#### RECORDS PROVIDED:
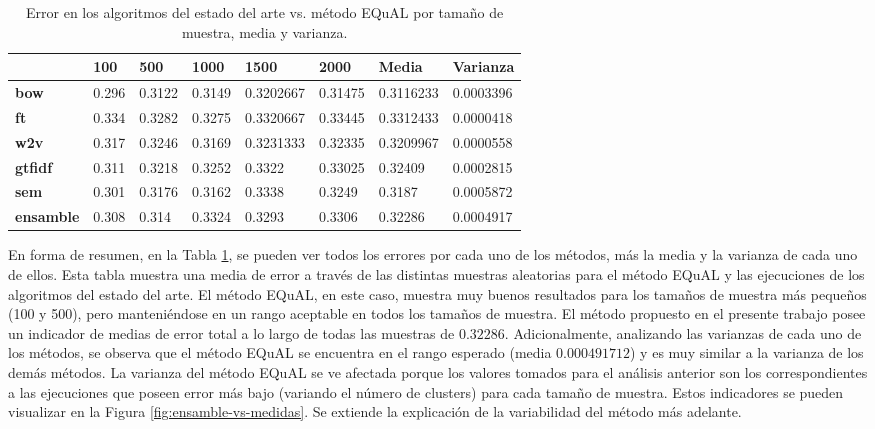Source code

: \begin{table}[h!]
	\footnotesize
	\caption{Error en los algoritmos del estado del arte vs. método EQuAL por tamaño de muestra, media y varianza.}
	\begin{tabularx}{\textwidth}{XXXXXXXX}
		\toprule
		& \textbf{100} & \textbf{500} & \textbf{1000} & \textbf{1500} & \textbf{2000} & \textbf{Media} & \textbf{Varianza} \\
		\midrule
		\textbf{bow}      & 0.296 & 0.3122 & 0.3149 & 0.3202667 & 0.31475 & \cellcolor[HTML]{D9EAD3}0.3116233 & 0.0003396                          \\
		\textbf{ft}       & 0.334 & 0.3282 & 0.3275 & 0.3320667 & 0.33445 & 0.3312433                         & \cellcolor[HTML]{D9EAD3}0.0000418 \\
		\textbf{w2v}      & 0.317 & 0.3246 & 0.3169 & 0.3231333 & 0.32335 & 0.3209967                         & 0.0000558                         \\
		\textbf{gtfidf}   & 0.311 & 0.3218 & 0.3252 & 0.3322       & 0.33025 & 0.32409                              & 0.0002815                              \\
		\textbf{sem}      & 0.301 & 0.3176 & 0.3162 & 0.3338       & 0.3249  & 0.3187                               & 0.0005872                                \\
		\textbf{ensamble} & 0.308 & 0.314  & 0.3324 & 0.3293       & 0.3306  & 0.32286                              & 0.0004917                              \\
		\bottomrule
	\end{tabularx}
	\label{tab:error-arte-equal}
\end{table}

\bigskip En forma de resumen, en la Tabla \ref{tab:error-arte-equal}, se pueden ver todos los errores por cada uno de los métodos, más la media y la varianza de cada uno de ellos. Esta tabla muestra una media de error a través de las distintas muestras aleatorias para el método EQuAL y las ejecuciones de los algoritmos del estado del arte. El método EQuAL, en este caso, muestra muy buenos resultados para los tamaños de muestra más pequeños (100 y 500), pero manteniéndose en un rango aceptable en todos los tamaños de muestra. El método propuesto en el presente trabajo posee un indicador de medias de error total a lo largo de todas las muestras de \(0.32286\). Adicionalmente, analizando las varianzas de cada uno de los métodos, se observa que el método EQuAL se encuentra en el rango esperado (media \(0.000491712\)) y es muy similar a la varianza de los demás métodos. La varianza del método EQuAL se ve afectada porque los valores tomados para el análisis anterior son los correspondientes a las ejecuciones que poseen error más bajo (variando el número de clusters) para cada tamaño de muestra. Estos indicadores se pueden visualizar en la Figura \ref{fig:ensamble-vs-medidas}. Se extiende la explicación de la variabilidad del método más adelante.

#### WHAT TO PRODUCE:
Reproduce each line of the records exactly and exclude any images.

#### TASK SOLUTION:
Source code

: \begin{table}[h!]
	\footnotesize
	\caption{Error en los algoritmos del estado del arte vs. método EQuAL por tamaño de muestra, media y varianza.}
	\begin{tabularx}{\textwidth}{XXXXXXXX}
		\toprule
		& \textbf{100} & \textbf{500} & \textbf{1000} & \textbf{1500} & \textbf{2000} & \textbf{Media} & \textbf{Varianza} \\
		\midrule
		\textbf{bow}      & 0.296 & 0.3122 & 0.3149 & 0.3202667 & 0.31475 & \cellcolor[HTML]{D9EAD3}0.3116233 & 0.0003396                          \\
		\textbf{ft}       & 0.334 & 0.3282 & 0.3275 & 0.3320667 & 0.33445 & 0.3312433                         & \cellcolor[HTML]{D9EAD3}0.0000418 \\
		\textbf{w2v}      & 0.317 & 0.3246 & 0.3169 & 0.3231333 & 0.32335 & 0.3209967                         & 0.0000558                         \\
		\textbf{gtfidf}   & 0.311 & 0.3218 & 0.3252 & 0.3322       & 0.33025 & 0.32409                              & 0.0002815                              \\
		\textbf{sem}      & 0.301 & 0.3176 & 0.3162 & 0.3338       & 0.3249  & 0.3187                               & 0.0005872                                \\
		\textbf{ensamble} & 0.308 & 0.314  & 0.3324 & 0.3293       & 0.3306  & 0.32286                              & 0.0004917                              \\
		\bottomrule
	\end{tabularx}
	\label{tab:error-arte-equal}
\end{table}

\bigskip En forma de resumen, en la Tabla \ref{tab:error-arte-equal}, se pueden ver todos los errores por cada uno de los métodos, más la media y la varianza de cada uno de ellos. Esta tabla muestra una media de error a través de las distintas muestras aleatorias para el método EQuAL y las ejecuciones de los algoritmos del estado del arte. El método EQuAL, en este caso, muestra muy buenos resultados para los tamaños de muestra más pequeños (100 y 500), pero manteniéndose en un rango aceptable en todos los tamaños de muestra. El método propuesto en el presente trabajo posee un indicador de medias de error total a lo largo de todas las muestras de \(0.32286\). Adicionalmente, analizando las varianzas de cada uno de los métodos, se observa que el método EQuAL se encuentra en el rango esperado (media \(0.000491712\)) y es muy similar a la varianza de los demás métodos. La varianza del método EQuAL se ve afectada porque los valores tomados para el análisis anterior son los correspondientes a las ejecuciones que poseen error más bajo (variando el número de clusters) para cada tamaño de muestra. Estos indicadores se pueden visualizar en la Figura \ref{fig:ensamble-vs-medidas}. Se extiende la explicación de la variabilidad del método más adelante.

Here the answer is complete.